Cat Songs
The Lays of Tom-Cat Hiddigeigei
Part I
When through valley and o’er mountain
Howls the storm at dead of night,
Clambering over roof and chimney,
Hiddigeigei seeks the height,
Spectre-like aloft he stands there,
Fairer than he ever seems;
From his eyes the fire-flame sparkles,
From his bristling hair it streams.
And he lifts his voice, and wildly
Sings an old cat-battle song,
That, like far-off thunder rolling,
Sweeps the storm-vexed night along.
Never a child of man can hear it –
Each sleeps heedless in his house;
But, deep down in darkest cellar,
Hears, and paling, quakes the mouse.
Well she knows the greybeard’s war-cry,
Knows the cry she trembles at,
Feels how fearful in his fury
Is the grand old hero-cat.
Part II
From the tower’s topmost angle
On the world I turn my eyes –
Mark, serene, the factions wrangle,
And the parties fall and rise.
And the keen cat’s eyes they see there –
And the cat’s soul feels the joke—
What dull pranks they cut beneath there,
All those petty pigmy-folk.
But what use?
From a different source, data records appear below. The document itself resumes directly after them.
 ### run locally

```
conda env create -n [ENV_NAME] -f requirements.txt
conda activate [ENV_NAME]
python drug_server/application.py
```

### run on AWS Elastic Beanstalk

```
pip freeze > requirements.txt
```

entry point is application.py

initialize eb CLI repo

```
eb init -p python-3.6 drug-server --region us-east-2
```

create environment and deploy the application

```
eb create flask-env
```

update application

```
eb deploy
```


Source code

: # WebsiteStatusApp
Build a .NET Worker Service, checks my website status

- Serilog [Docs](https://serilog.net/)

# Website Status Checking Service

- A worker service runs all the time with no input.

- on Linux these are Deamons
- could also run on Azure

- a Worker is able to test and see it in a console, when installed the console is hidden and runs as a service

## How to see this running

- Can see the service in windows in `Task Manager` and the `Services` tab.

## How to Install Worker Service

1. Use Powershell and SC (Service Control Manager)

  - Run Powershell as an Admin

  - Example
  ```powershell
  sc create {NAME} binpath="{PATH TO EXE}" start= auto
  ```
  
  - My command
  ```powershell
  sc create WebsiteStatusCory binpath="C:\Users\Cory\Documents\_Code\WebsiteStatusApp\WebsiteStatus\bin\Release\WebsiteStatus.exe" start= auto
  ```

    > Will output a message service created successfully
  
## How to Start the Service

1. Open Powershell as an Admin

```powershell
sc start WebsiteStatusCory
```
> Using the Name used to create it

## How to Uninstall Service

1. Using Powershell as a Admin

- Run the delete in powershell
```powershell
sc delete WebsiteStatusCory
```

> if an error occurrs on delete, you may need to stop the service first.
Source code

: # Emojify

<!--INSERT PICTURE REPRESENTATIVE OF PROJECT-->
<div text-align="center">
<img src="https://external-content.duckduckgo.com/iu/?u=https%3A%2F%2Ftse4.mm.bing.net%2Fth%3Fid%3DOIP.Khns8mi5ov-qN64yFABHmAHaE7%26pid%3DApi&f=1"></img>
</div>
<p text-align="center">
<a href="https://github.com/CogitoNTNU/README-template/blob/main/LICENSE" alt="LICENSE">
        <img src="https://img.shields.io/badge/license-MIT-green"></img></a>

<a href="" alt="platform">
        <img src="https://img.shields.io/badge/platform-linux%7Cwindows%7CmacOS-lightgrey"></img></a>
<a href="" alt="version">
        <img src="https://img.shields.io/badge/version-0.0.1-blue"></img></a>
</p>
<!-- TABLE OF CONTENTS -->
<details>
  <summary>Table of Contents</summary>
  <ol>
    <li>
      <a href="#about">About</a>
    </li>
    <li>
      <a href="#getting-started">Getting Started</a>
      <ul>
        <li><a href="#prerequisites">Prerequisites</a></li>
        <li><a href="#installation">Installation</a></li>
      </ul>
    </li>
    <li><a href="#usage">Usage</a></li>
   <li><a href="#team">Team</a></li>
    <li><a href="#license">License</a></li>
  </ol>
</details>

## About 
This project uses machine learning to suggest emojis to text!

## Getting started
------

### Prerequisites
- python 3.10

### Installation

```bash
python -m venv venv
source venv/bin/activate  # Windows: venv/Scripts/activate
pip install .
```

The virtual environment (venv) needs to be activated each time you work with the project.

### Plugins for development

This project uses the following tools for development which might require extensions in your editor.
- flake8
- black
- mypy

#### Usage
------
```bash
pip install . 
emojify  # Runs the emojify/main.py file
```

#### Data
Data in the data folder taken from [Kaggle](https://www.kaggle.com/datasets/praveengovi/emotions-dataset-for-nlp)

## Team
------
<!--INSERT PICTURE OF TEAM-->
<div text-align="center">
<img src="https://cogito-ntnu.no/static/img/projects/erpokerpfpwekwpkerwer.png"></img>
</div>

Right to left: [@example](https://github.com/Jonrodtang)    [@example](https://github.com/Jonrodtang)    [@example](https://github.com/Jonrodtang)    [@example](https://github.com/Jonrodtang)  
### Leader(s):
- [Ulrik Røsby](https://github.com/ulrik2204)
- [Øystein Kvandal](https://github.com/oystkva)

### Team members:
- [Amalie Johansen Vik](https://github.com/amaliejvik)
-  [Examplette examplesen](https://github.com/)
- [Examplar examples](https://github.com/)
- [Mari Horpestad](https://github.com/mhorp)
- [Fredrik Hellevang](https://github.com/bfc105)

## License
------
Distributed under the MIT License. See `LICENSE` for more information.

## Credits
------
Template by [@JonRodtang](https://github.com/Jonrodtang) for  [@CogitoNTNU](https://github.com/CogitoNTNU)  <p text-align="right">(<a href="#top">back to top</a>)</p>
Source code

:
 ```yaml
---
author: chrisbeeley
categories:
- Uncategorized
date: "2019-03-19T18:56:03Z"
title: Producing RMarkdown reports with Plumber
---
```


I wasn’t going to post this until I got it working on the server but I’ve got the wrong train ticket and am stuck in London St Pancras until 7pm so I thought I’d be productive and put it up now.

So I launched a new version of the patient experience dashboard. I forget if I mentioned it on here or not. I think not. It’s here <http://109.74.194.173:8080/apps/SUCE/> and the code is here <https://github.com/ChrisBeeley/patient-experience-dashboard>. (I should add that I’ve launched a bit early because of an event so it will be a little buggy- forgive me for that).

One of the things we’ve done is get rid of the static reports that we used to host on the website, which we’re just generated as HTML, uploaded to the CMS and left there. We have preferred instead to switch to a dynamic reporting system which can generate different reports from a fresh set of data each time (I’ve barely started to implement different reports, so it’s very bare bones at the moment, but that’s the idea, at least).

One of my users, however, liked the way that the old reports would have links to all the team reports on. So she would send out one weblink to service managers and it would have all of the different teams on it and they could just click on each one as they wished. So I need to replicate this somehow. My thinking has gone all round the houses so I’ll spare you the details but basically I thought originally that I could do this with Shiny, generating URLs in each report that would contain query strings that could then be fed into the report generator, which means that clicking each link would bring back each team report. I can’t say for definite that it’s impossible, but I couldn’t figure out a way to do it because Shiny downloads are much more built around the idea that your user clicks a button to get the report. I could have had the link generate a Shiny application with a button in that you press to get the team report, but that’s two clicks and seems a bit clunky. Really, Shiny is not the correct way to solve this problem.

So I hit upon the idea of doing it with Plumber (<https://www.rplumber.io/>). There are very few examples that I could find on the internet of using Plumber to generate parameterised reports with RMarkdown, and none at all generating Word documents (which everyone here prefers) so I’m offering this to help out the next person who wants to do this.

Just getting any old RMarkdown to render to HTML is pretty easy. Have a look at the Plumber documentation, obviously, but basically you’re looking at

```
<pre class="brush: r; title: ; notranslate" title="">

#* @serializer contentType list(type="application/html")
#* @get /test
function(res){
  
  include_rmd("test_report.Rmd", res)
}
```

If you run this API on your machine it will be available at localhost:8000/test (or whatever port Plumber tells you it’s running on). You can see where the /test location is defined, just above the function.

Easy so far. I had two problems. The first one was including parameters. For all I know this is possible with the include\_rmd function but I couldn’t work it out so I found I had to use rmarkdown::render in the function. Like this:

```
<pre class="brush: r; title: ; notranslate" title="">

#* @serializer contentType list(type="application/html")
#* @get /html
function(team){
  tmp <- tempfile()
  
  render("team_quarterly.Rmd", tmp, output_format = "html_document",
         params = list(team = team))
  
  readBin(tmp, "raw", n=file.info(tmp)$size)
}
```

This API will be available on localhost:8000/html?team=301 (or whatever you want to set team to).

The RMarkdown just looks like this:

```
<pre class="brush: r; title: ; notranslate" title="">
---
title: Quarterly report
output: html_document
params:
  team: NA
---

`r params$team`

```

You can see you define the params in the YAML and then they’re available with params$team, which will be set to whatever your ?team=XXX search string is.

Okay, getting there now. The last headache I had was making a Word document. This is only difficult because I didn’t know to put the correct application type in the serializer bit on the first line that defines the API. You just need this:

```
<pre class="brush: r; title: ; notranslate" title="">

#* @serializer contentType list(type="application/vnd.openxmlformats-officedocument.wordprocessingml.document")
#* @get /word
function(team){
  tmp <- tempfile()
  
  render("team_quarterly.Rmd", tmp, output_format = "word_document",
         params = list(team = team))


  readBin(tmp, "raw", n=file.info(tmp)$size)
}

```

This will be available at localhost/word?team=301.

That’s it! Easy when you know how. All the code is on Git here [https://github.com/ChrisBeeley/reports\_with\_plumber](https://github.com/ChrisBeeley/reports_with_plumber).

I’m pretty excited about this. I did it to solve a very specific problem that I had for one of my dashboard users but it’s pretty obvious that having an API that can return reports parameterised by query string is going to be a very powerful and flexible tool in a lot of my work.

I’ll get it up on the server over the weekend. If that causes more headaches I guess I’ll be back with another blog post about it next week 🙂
For I can’t make ‘em
See things from my point of view;
Even should the devil take ‘em,
‘Twill but be the devil’s due.
Human nature! who can bear it?
Crooked ways and wicked wiles!
Wrapped in consciousness of merit,
Sits the tom-cat on the tiles!
~By Joseph Victor Von Scheffel,
(from Der Tromp eter von Sakkingen, 1880, translated from German).